Hindley–Milner & Type Inference

Overview

The Hindley–Milner type system (HM) is the foundation of type inference in functional languages such as ML, OCaml, and Haskell (in their pure fragments).
Its power lies in automatically assigning the most general — or principal — types to expressions without explicit annotations.

HM achieves this by combining:

Polymorphism (via universal quantification).
Constraint-based reasoning (through unification).
Let-generalization (creating reusable polymorphic definitions).

Note

HM is sometimes called the Damas–Milner system, after the formal proofs that established its soundness and completeness.

Core Concepts

1. Types and Type Schemes

A type describes a single shape of value (e.g. Int → Int).
A type scheme generalizes a type over one or more variables:


∀α. α → α

means: for any type α, this expression maps α to itself.

In HM:

Monotypes (τ): concrete or variable types (Int, α → β).
Polytypes (σ): universally quantified schemes (∀α. τ).

2. Type Environment

The environment (Γ) maps identifiers to type schemes:


Γ = { id : ∀α. α → α, 3 : Int, true : Bool }

During inference, Γ expands as we process let bindings or lambda abstractions.
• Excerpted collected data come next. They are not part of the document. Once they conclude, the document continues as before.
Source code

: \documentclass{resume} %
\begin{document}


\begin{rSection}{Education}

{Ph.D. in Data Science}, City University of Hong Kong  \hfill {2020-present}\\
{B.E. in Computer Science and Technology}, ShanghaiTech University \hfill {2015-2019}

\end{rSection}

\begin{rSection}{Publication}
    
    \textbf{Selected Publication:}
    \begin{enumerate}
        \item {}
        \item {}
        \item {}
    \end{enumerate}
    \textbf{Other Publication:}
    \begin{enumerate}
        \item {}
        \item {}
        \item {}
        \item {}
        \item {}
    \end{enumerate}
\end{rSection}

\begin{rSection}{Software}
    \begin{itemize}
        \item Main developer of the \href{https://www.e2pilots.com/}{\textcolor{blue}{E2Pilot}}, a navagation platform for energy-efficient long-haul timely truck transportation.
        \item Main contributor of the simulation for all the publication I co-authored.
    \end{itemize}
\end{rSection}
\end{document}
The Essence of HM Polymorphism

HM supports let-polymorphism, meaning only let-bound definitions are generalized.
Functions created anonymously (λx. e) are monomorphic until bound to a name.

Example

let id = λx. x in (id 3, id true)

id is assigned a fresh variable type: α → α.
At the let, we generalize α, producing the scheme ∀α. α → α.
When used, each id is instantiated independently:
- First as Int → Int
- Then as Bool → Bool
  Thus, the expression has type (Int, Bool).

Tip

“Generalize at definition, instantiate at use.”
This simple rule is the engine of polymorphism in HM.

Algorithm W — Structure

Algorithm W is the canonical type inference procedure for HM.
It systematically traverses an expression and synthesizes a type along with a substitution (mapping of type variables to concrete types).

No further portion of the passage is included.